**Requirement**
Would you please write out every record exactly?
- Opening Delimiter -
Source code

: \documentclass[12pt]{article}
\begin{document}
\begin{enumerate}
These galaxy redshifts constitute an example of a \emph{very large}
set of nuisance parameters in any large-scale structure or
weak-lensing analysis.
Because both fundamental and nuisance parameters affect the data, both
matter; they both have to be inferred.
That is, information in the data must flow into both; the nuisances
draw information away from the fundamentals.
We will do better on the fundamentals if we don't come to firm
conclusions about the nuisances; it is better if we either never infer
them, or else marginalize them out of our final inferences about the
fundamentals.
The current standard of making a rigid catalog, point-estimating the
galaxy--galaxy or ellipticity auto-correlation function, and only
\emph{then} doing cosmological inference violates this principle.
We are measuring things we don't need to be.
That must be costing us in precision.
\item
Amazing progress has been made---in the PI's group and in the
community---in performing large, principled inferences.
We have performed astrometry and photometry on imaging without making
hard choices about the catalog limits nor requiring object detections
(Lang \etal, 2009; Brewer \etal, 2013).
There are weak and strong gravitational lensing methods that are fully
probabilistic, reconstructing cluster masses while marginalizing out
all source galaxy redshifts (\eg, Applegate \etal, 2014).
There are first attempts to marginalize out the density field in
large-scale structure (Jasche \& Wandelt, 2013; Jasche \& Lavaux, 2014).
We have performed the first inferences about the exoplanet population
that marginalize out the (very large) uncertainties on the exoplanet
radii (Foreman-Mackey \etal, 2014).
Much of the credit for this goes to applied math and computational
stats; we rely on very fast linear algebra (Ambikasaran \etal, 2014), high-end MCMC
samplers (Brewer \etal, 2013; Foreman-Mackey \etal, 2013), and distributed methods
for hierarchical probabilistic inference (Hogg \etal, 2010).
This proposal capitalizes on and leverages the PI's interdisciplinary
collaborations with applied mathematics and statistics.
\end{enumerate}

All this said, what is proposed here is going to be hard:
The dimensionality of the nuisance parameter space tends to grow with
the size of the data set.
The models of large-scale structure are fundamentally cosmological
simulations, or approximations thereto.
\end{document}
- Closing Delimiter -
**Output for this task**
Source code

: \documentclass[12pt]{article}
\begin{document}
\begin{enumerate}
These galaxy redshifts constitute an example of a \emph{very large}
set of nuisance parameters in any large-scale structure or
weak-lensing analysis.
Because both fundamental and nuisance parameters affect the data, both
matter; they both have to be inferred.
That is, information in the data must flow into both; the nuisances
draw information away from the fundamentals.
We will do better on the fundamentals if we don't come to firm
conclusions about the nuisances; it is better if we either never infer
them, or else marginalize them out of our final inferences about the
fundamentals.
The current standard of making a rigid catalog, point-estimating the
galaxy--galaxy or ellipticity auto-correlation function, and only
\emph{then} doing cosmological inference violates this principle.
We are measuring things we don't need to be.
That must be costing us in precision.
\item
Amazing progress has been made---in the PI's group and in the
community---in performing large, principled inferences.
We have performed astrometry and photometry on imaging without making
hard choices about the catalog limits nor requiring object detections
(Lang \etal, 2009; Brewer \etal, 2013).
There are weak and strong gravitational lensing methods that are fully
probabilistic, reconstructing cluster masses while marginalizing out
all source galaxy redshifts (\eg, Applegate \etal, 2014).
There are first attempts to marginalize out the density field in
large-scale structure (Jasche \& Wandelt, 2013; Jasche \& Lavaux, 2014).
We have performed the first inferences about the exoplanet population
that marginalize out the (very large) uncertainties on the exoplanet
radii (Foreman-Mackey \etal, 2014).
Much of the credit for this goes to applied math and computational
stats; we rely on very fast linear algebra (Ambikasaran \etal, 2014), high-end MCMC
samplers (Brewer \etal, 2013; Foreman-Mackey \etal, 2013), and distributed methods
for hierarchical probabilistic inference (Hogg \etal, 2010).
This proposal capitalizes on and leverages the PI's interdisciplinary
collaborations with applied mathematics and statistics.
\end{enumerate}

All this said, what is proposed here is going to be hard:
The dimensionality of the nuisance parameter space tends to grow with
the size of the data set.
The models of large-scale structure are fundamentally cosmological
simulations, or approximations thereto.
\end{document}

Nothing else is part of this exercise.